Компрометация Ивана

We use cookies. Read the Privacy and Cookie Policy

Компрометация Ивана

Как Достоевский ни заботился о «художественном реализме» шестой книги, которая должна была коснуться «самых пошловатых сторон» (30/1, 122), поучения Зосимы убеждают только того, кто уже убежден.[353] В качестве антагониста, уравновешивающего, мало того — опровергающего богохульства Ивана, Зосима не получился ни с точки зрения этики, ни с точки зрения эстетики. Это было уже не раз констатировано и подтверждается все снова и снова тем, что многие из читателей пробегают шестую главу «Русский инок» мельком. Собственно говоря, Достоевский I и не полагался на опровергающую силу набожной шестой книги, прибегая к совсем другому способу опровержения. Этот способ — компрометация богоотступника.[354] Роман развертывает целую систему дискредитаций, из которых назовем только самые значительные:

1. Иван дискредитируется тем, что страдания детей — как подсказывают многие мотивы романа — для него являются лишь поводом для обвинения бога. По замыслу Достоевского I Ивану страдания детей, собственно говоря, безразличны. Иван не интересуется конкретным человеком. Страдающим детям, злоупотребленным мудрствующим богоотступником в качестве аргумента против бога, Достоевский I противопоставляет целый набор мотивов, показывающих образцовое христианское поведение перед лицом страдания и смерти детей.[355] Так, Григорий не сетует на бога после смерти ребенка, а находит утешение в книге Иова. В ранней смерти Илюши Алеша и двенадцать мальчиков, провожающие бедного мальчика в последний путь, не видят никакого повода к обвинению бога. Плачущее дитё приводит Дмитрия к прозрению. Вместо того, чтобы спросить о смысле страдания детей, как это делает Иван, Дмитрий чувствует, «что хочет он всем сделать что?то такое, чтобы не плакало больше дитё, […] чтоб не было вовсе слез от сей минуты ни у кого» (14, 457). Таким образом, рационалистической теории Ивана противопоставляется — как правильная реакция — вырастающее из умиления практическое действование.[356]

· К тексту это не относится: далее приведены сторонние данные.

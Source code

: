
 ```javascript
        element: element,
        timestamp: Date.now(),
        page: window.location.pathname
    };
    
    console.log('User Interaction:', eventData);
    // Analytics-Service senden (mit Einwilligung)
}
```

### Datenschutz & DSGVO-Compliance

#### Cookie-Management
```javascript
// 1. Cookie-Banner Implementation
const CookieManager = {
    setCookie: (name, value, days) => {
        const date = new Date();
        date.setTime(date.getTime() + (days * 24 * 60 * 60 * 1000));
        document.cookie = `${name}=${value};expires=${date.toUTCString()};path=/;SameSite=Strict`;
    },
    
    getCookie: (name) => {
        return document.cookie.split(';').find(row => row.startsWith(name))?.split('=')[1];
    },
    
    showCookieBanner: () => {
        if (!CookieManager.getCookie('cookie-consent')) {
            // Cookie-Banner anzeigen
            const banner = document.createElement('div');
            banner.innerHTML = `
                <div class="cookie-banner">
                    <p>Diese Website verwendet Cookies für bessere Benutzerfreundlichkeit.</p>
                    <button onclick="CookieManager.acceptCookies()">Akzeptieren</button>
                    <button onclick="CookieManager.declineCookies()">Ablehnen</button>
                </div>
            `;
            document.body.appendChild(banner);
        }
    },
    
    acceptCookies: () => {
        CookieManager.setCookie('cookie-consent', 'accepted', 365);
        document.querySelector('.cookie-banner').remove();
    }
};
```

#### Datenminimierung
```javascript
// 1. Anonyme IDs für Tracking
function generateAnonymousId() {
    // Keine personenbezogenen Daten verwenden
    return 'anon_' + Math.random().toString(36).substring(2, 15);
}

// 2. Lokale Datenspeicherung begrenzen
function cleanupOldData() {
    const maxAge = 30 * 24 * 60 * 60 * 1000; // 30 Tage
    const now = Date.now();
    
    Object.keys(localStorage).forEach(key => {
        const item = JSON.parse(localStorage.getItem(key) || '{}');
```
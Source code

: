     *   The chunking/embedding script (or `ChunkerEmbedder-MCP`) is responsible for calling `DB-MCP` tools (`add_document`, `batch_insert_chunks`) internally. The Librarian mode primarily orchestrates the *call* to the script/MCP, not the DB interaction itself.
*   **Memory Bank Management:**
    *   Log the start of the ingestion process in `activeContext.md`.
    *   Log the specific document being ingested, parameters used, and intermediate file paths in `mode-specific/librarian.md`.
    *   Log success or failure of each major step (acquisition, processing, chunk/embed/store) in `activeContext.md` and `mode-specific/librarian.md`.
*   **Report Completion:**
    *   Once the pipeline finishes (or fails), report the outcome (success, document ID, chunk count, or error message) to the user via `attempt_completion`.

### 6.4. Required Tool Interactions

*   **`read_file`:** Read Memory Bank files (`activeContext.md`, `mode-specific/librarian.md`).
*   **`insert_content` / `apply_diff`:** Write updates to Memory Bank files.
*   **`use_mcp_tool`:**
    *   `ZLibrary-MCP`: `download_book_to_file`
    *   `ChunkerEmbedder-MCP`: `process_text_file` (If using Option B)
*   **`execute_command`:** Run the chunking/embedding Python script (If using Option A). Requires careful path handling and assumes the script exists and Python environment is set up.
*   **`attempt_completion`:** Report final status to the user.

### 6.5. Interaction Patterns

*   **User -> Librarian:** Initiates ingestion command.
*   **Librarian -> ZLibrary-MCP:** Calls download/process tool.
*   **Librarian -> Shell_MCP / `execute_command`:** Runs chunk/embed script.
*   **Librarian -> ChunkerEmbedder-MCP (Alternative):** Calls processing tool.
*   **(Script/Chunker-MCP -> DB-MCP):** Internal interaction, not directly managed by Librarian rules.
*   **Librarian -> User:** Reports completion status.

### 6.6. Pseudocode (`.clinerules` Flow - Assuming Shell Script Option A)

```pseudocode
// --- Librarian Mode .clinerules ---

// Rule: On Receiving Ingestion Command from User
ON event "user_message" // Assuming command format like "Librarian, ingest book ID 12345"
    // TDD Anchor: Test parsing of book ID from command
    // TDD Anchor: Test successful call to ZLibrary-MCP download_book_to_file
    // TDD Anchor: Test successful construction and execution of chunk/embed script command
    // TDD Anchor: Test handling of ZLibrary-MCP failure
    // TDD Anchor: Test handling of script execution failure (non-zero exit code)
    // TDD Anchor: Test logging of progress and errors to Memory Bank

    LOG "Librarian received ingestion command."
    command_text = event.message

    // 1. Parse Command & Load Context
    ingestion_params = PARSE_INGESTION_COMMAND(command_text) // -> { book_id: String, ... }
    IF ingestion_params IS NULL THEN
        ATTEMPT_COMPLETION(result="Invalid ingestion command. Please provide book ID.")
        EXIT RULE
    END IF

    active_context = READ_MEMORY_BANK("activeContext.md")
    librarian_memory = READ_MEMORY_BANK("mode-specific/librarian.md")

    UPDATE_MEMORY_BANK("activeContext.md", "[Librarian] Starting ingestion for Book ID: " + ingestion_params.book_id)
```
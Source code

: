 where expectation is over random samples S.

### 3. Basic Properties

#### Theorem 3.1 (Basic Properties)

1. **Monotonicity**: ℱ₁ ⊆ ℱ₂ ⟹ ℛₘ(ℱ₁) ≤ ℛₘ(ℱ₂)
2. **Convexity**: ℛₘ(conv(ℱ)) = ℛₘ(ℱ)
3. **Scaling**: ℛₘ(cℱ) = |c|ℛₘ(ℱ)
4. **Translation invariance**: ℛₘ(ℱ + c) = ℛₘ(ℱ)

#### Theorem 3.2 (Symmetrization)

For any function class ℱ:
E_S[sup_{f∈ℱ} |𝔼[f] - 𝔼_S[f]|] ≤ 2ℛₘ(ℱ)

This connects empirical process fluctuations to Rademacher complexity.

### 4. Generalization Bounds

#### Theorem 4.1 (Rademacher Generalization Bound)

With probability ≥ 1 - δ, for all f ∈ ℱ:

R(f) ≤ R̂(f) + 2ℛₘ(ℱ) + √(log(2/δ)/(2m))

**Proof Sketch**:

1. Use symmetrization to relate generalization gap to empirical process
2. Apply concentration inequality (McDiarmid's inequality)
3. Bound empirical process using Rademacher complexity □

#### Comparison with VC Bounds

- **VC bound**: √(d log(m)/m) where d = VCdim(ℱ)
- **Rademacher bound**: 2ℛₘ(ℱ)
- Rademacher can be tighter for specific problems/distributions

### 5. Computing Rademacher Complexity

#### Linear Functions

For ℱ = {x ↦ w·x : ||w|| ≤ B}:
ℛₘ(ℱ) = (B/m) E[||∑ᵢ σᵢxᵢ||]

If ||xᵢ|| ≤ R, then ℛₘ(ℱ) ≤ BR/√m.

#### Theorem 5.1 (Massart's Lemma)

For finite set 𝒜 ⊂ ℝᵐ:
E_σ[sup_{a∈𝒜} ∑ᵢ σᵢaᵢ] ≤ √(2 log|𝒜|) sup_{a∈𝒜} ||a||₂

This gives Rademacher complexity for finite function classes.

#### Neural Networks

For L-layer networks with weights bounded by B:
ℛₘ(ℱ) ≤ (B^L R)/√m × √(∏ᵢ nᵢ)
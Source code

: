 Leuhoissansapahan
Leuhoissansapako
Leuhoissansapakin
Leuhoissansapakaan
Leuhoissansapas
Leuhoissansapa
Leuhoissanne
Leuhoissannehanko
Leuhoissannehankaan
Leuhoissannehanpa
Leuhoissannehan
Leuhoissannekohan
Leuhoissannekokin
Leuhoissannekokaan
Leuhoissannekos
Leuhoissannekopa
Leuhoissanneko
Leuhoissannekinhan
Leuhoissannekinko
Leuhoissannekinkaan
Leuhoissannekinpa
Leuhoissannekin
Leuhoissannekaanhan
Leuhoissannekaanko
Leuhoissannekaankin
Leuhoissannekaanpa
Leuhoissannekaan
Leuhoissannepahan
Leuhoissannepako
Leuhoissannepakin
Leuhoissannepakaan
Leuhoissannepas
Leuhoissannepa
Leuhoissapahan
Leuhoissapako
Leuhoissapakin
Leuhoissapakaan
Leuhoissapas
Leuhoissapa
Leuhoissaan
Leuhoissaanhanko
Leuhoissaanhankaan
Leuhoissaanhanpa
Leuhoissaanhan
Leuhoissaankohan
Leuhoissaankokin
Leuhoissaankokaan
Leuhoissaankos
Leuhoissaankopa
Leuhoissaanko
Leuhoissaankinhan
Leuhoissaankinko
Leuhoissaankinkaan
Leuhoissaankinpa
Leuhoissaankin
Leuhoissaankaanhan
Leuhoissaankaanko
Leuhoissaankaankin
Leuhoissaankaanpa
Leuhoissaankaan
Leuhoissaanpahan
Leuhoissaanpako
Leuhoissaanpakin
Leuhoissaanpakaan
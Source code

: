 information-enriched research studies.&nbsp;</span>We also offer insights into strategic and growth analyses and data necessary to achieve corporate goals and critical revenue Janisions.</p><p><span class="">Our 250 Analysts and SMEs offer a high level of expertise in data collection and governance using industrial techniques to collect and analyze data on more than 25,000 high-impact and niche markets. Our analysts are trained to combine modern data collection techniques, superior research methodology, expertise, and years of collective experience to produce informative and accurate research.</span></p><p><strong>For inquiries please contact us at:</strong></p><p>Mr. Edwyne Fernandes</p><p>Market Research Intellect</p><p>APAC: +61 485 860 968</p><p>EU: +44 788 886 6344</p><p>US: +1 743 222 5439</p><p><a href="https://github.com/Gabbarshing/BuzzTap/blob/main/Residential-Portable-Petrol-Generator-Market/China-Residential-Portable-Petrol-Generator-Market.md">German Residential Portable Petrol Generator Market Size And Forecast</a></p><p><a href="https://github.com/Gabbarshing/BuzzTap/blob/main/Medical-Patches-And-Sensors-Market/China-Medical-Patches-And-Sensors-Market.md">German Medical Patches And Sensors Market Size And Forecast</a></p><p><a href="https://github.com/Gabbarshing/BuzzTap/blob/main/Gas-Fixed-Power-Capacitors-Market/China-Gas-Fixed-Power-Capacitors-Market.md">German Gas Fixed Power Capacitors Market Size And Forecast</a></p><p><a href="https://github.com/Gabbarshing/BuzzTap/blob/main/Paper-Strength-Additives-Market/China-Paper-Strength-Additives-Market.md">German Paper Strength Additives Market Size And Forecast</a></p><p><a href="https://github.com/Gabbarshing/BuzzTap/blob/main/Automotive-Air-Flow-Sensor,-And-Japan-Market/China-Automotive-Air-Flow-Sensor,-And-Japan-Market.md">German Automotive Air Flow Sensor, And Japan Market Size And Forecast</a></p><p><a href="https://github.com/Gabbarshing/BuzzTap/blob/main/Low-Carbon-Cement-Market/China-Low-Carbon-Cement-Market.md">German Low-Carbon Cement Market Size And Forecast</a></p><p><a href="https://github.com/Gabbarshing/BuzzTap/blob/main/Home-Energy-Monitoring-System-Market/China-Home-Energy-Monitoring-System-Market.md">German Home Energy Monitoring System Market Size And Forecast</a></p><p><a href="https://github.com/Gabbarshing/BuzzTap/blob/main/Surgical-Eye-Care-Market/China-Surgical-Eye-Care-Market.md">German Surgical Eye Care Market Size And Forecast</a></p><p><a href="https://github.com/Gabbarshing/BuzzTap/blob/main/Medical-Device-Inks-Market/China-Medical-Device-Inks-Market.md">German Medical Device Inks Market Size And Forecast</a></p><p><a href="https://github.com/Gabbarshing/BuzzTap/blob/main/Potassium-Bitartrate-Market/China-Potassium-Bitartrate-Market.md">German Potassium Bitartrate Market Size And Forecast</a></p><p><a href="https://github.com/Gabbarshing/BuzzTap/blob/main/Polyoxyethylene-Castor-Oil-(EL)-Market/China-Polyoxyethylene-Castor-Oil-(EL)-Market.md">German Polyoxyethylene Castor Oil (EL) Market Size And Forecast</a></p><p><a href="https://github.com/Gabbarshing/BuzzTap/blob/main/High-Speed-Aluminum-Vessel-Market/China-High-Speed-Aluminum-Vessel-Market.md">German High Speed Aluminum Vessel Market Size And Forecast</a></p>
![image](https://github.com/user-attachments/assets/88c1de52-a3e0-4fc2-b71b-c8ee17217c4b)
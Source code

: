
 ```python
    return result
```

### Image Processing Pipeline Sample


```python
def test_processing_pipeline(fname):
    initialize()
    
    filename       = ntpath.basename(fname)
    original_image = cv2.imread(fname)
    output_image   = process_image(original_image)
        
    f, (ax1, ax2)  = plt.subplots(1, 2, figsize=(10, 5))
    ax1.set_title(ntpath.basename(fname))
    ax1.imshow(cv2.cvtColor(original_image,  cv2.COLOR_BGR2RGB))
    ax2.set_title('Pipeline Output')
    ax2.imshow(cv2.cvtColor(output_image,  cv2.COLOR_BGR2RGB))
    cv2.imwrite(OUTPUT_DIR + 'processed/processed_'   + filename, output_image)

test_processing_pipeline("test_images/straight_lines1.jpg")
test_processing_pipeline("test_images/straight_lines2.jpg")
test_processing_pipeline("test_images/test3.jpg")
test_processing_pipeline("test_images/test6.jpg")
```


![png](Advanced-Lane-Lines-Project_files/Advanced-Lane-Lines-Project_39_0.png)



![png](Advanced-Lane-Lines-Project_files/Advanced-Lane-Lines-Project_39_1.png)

2. Иван компрометируется своими учениками, отражениями и двойниками[357]: Ракитиным, верующим в идеалы французской революции, но оказывающимся на каждом шагу настоящим подлецом; Смердяковым, единственным пропащим грешником романа, дьявольски умным воплощением зла[358]; дьяволом, невольно опровергающим все мечты об устройстве общественного порядка на основании земной этики без бога, мало того, разоблачающим весь атеистический гуманизм как чистую бессовестность[359]; Великим Инквизитором, испытывающим теорию Ивана в исторической действительности и обнаруживающим при этом настоящее побуждение «страдальцев» за счастье людей: жажду власти.

3. Иван дискредитируется своим характером, своим поведением, своими словами и даже своим физическим образом. У него неловкая осанка, деревянные движения, его речи аккомпанирует постоянный смех, насмешливая улыбка — атрибуты дьявола.[360] И смущающее его слушателей смешение серьезности и насмешливости, его саркастические шутки по поводу святых вещей тоже имеют дьявольское происхождение.[361] Иван гордый, холодный человек, он любит человечество, но не может, как он признается Алеше, любить своего ближнего. В любви Иоанна Милостивого он видит «надрыв» (14, 215). Пьяного мужичонку он бешено отталкивает в снег, принимая возможность, что тот замерзнет. Иван презирает людей, своими отрицательными чувствами не щадя даже Алешу.[362] Слово Ивана полно лжи, неправильностей.[363] Его речь отличается пустым риторизмом, неоригинальностью содержания, все оказывается чужим словом, заимствованным из разных источников.[364] Рассказав свою легенду, он отдаляется, «как?то раскачиваясь», с висящим правым плечом (14, 241), т. е. с признаками обутого чертовым копытом.

4. Не в последнюю очередь идеи Ивана опровергаются его же действиями. Ведь это он подстрекает Смердякова к отцеубийству, отражающему убийство бога. По крайней мере, собираясь в дорогу в Чермашню, он намекает искусителю на свое согласие с намеченным планом убийства.[365]